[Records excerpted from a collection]
- - -

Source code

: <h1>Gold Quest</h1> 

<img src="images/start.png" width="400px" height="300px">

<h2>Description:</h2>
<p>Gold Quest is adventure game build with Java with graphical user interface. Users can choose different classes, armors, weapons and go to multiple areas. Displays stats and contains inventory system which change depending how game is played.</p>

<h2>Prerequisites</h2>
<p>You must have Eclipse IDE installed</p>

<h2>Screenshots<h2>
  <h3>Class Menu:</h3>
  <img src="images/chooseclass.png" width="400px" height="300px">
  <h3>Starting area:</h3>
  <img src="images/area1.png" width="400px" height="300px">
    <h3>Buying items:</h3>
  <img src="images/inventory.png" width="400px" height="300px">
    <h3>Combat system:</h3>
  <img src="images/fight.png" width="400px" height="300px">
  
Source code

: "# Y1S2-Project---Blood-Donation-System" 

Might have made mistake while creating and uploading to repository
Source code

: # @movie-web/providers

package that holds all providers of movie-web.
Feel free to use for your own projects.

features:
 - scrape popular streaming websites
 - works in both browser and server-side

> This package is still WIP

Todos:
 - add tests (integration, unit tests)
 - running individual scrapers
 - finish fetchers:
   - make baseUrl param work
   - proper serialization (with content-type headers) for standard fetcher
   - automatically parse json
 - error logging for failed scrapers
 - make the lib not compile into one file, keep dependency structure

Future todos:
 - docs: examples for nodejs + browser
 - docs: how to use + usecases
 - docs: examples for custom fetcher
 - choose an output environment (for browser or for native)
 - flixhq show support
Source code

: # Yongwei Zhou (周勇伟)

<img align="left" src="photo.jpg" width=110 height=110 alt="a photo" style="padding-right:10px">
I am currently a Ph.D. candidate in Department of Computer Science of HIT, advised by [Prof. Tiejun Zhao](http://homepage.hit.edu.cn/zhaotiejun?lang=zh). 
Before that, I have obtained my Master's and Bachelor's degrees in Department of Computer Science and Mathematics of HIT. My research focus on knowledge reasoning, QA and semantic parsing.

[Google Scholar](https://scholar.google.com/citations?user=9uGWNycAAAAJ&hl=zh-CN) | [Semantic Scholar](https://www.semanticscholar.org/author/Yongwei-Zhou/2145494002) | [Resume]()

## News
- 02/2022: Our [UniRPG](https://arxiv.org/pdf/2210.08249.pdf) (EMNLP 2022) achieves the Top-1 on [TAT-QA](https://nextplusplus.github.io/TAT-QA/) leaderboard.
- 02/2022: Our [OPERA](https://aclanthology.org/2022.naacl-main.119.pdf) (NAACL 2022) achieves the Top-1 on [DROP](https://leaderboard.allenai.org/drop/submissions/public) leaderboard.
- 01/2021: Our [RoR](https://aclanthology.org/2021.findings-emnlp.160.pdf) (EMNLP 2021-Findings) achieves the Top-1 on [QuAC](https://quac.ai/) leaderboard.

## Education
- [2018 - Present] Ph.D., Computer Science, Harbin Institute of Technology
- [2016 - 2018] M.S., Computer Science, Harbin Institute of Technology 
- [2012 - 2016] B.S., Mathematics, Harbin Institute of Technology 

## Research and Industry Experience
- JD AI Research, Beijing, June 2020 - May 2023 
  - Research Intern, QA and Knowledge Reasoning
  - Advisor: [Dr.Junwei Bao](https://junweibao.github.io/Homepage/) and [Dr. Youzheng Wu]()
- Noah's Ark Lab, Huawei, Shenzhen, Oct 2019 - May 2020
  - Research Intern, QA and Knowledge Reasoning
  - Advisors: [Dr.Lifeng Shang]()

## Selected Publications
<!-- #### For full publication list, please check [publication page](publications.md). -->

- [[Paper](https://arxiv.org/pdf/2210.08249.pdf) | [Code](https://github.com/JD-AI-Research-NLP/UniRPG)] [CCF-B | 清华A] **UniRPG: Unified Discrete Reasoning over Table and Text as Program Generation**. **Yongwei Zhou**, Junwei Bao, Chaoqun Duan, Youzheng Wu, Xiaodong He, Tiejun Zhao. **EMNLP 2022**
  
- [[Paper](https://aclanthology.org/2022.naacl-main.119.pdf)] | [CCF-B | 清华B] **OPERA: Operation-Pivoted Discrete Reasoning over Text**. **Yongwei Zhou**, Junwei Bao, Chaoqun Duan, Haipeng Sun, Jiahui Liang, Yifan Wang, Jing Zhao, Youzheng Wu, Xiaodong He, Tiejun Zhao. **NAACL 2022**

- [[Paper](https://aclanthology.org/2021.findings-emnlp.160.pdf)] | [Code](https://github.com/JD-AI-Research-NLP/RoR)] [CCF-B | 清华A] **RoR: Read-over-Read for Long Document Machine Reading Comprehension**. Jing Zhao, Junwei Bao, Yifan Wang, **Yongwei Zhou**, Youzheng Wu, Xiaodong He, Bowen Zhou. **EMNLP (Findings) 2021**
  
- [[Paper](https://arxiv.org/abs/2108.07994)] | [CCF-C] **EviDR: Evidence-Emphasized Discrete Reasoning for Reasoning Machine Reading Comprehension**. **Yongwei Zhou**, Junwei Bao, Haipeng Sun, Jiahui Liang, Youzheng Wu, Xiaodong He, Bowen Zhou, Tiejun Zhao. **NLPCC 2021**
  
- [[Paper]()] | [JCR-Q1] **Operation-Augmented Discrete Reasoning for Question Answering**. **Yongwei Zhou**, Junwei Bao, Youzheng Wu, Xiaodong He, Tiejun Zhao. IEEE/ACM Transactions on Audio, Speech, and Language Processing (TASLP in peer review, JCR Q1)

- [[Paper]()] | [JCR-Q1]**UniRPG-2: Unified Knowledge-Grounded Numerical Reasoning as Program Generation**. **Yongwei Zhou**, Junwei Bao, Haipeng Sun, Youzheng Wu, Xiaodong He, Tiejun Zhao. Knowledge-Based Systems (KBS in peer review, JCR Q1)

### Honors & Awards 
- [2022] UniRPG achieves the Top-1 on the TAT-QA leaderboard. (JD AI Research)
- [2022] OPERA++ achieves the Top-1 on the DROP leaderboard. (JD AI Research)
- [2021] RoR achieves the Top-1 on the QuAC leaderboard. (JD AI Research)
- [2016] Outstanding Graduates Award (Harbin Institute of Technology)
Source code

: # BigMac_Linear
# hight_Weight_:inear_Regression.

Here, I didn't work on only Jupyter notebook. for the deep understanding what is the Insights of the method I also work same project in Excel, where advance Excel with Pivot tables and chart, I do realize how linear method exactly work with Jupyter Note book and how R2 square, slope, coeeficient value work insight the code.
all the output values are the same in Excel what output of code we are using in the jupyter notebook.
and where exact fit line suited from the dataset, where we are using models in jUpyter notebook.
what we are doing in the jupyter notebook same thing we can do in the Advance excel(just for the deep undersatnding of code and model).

- - -

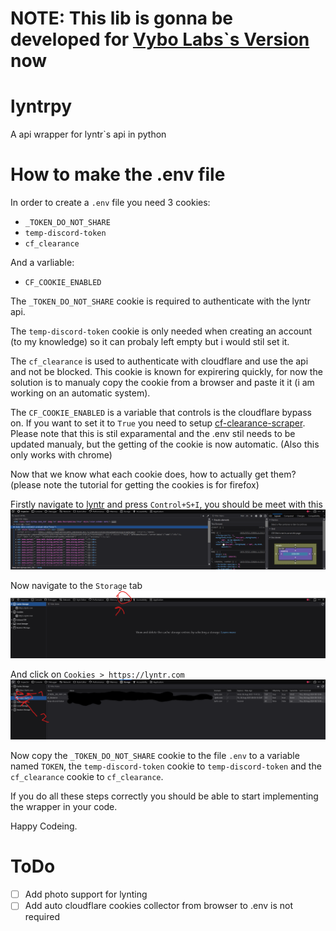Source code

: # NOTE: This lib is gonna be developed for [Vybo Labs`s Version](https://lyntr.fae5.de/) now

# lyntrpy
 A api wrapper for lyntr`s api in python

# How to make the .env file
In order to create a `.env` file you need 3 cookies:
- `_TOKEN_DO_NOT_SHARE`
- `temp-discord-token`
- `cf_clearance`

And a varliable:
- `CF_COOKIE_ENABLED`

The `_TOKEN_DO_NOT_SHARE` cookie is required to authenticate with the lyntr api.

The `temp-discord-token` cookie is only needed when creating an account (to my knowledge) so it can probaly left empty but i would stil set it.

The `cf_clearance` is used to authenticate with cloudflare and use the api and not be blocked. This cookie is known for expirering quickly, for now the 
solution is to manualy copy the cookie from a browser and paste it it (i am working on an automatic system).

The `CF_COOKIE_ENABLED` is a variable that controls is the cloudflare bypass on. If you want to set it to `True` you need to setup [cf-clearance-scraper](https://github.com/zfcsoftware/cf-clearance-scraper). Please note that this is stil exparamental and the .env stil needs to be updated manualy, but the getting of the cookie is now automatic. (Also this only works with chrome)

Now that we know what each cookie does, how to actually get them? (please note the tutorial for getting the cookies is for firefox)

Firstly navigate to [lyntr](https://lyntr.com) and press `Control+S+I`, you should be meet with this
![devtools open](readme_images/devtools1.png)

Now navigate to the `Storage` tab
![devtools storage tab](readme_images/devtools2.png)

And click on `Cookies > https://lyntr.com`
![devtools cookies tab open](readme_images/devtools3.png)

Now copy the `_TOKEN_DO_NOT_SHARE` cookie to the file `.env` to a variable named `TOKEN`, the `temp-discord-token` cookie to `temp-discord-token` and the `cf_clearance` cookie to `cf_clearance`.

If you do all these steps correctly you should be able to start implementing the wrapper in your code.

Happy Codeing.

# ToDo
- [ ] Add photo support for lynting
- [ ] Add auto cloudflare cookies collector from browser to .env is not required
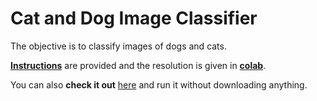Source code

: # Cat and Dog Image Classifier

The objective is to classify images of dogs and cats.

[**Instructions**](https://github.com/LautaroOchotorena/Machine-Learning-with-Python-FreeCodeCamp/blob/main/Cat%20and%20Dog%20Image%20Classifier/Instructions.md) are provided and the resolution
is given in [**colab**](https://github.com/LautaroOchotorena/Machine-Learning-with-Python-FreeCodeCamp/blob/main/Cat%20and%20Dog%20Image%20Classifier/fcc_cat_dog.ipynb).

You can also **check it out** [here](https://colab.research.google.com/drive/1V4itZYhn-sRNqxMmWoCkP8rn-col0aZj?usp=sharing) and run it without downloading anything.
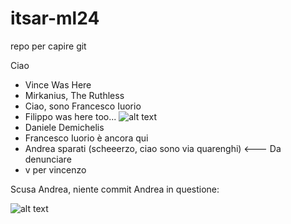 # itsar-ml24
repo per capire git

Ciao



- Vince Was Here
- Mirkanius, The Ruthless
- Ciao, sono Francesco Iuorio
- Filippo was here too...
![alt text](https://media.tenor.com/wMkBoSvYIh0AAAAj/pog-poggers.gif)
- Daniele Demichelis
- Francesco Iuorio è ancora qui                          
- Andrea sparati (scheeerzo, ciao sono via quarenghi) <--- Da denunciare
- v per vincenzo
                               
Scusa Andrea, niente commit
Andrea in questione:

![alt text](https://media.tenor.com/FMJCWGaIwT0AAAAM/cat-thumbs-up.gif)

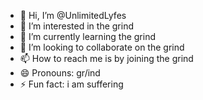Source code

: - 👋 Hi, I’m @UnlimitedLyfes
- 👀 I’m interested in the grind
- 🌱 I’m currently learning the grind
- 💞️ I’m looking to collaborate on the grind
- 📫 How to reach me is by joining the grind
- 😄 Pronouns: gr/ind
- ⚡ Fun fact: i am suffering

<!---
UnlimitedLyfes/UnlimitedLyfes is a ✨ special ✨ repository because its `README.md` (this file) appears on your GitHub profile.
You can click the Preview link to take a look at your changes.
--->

- - -

[Activity] Whenever "movie" occurs in a line above, copy that line.

[Written answer]
: # @movie-web/providers
package that holds all providers of movie-web.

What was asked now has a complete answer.